_AIM OF THE EXERCISE_
The data below holds the lines to copy: everything from the line containing "# Table of contents" to the line containing "- [Stargazers Over", both ends included, set down exactly.

_TASK MATERIAL_

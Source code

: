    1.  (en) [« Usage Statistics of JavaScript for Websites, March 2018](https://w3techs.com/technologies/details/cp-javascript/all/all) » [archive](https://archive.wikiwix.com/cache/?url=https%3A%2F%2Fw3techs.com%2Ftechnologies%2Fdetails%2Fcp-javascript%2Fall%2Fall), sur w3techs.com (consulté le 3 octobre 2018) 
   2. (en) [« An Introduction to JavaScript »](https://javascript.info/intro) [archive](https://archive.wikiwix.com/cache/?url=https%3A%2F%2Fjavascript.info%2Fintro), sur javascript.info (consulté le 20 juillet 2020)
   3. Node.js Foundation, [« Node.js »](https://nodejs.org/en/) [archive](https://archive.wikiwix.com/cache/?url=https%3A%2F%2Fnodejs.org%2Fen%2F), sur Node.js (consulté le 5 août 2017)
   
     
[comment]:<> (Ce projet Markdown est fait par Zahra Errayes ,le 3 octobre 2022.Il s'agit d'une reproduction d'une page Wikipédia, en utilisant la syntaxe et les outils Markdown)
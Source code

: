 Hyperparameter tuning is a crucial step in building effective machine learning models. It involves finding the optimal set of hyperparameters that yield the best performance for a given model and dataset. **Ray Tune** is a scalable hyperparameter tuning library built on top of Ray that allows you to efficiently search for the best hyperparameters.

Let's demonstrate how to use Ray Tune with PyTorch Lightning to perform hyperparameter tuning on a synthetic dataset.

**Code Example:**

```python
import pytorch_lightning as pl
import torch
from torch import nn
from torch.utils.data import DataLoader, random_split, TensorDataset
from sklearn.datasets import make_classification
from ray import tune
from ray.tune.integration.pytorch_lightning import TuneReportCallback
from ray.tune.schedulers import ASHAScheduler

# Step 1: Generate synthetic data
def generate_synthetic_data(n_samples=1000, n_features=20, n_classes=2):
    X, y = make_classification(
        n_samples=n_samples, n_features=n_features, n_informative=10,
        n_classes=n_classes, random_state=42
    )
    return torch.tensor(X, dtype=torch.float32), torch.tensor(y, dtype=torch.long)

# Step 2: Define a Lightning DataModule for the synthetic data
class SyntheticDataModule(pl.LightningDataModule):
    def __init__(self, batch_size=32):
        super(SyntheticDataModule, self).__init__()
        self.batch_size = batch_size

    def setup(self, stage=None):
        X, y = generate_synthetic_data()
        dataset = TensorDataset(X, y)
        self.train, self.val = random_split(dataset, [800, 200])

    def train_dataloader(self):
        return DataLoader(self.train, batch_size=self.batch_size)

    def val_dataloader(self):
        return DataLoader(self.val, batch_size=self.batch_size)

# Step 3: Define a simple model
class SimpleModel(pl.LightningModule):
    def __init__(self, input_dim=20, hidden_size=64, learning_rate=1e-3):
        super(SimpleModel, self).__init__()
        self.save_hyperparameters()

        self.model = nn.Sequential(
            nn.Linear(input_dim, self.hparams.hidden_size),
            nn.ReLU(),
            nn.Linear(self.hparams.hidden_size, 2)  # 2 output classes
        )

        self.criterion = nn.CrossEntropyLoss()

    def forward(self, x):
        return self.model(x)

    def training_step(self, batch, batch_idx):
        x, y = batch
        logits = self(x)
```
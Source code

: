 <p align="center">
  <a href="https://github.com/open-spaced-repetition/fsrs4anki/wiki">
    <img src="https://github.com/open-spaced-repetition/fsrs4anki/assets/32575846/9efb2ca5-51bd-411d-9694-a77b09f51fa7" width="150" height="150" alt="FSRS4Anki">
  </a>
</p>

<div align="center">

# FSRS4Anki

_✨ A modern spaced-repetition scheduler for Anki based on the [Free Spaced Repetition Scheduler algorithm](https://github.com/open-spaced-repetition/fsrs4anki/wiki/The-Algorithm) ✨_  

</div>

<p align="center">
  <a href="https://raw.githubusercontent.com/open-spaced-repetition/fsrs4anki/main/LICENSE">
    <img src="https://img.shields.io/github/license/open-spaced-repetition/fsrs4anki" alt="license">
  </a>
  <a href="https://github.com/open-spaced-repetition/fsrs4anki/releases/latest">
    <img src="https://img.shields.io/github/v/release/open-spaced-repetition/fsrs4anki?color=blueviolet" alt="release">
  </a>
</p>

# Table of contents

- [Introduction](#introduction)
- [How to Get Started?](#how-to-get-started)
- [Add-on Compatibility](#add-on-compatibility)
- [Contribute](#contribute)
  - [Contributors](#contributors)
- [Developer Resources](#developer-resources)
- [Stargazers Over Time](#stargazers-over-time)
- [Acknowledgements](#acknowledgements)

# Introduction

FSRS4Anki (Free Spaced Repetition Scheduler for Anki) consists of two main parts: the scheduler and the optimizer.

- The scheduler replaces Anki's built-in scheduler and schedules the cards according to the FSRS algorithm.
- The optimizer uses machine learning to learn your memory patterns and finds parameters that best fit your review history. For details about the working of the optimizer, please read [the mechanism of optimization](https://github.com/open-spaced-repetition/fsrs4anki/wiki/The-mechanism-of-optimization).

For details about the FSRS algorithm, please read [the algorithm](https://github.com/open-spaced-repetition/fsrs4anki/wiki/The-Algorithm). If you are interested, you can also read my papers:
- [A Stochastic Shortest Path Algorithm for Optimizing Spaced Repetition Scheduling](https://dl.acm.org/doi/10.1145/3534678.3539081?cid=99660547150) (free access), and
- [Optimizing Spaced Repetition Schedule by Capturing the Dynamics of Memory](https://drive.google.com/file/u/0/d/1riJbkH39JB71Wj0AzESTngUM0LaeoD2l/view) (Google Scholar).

_RESPONSE AREA_
# Table of contents

- [Introduction](#introduction)
- [How to Get Started?](#how-to-get-started)
- [Add-on Compatibility](#add-on-compatibility)
- [Contribute](#contribute)
  - [Contributors](#contributors)
- [Developer Resources](#developer-resources)
- [Stargazers Over Time](#stargazers-over-time)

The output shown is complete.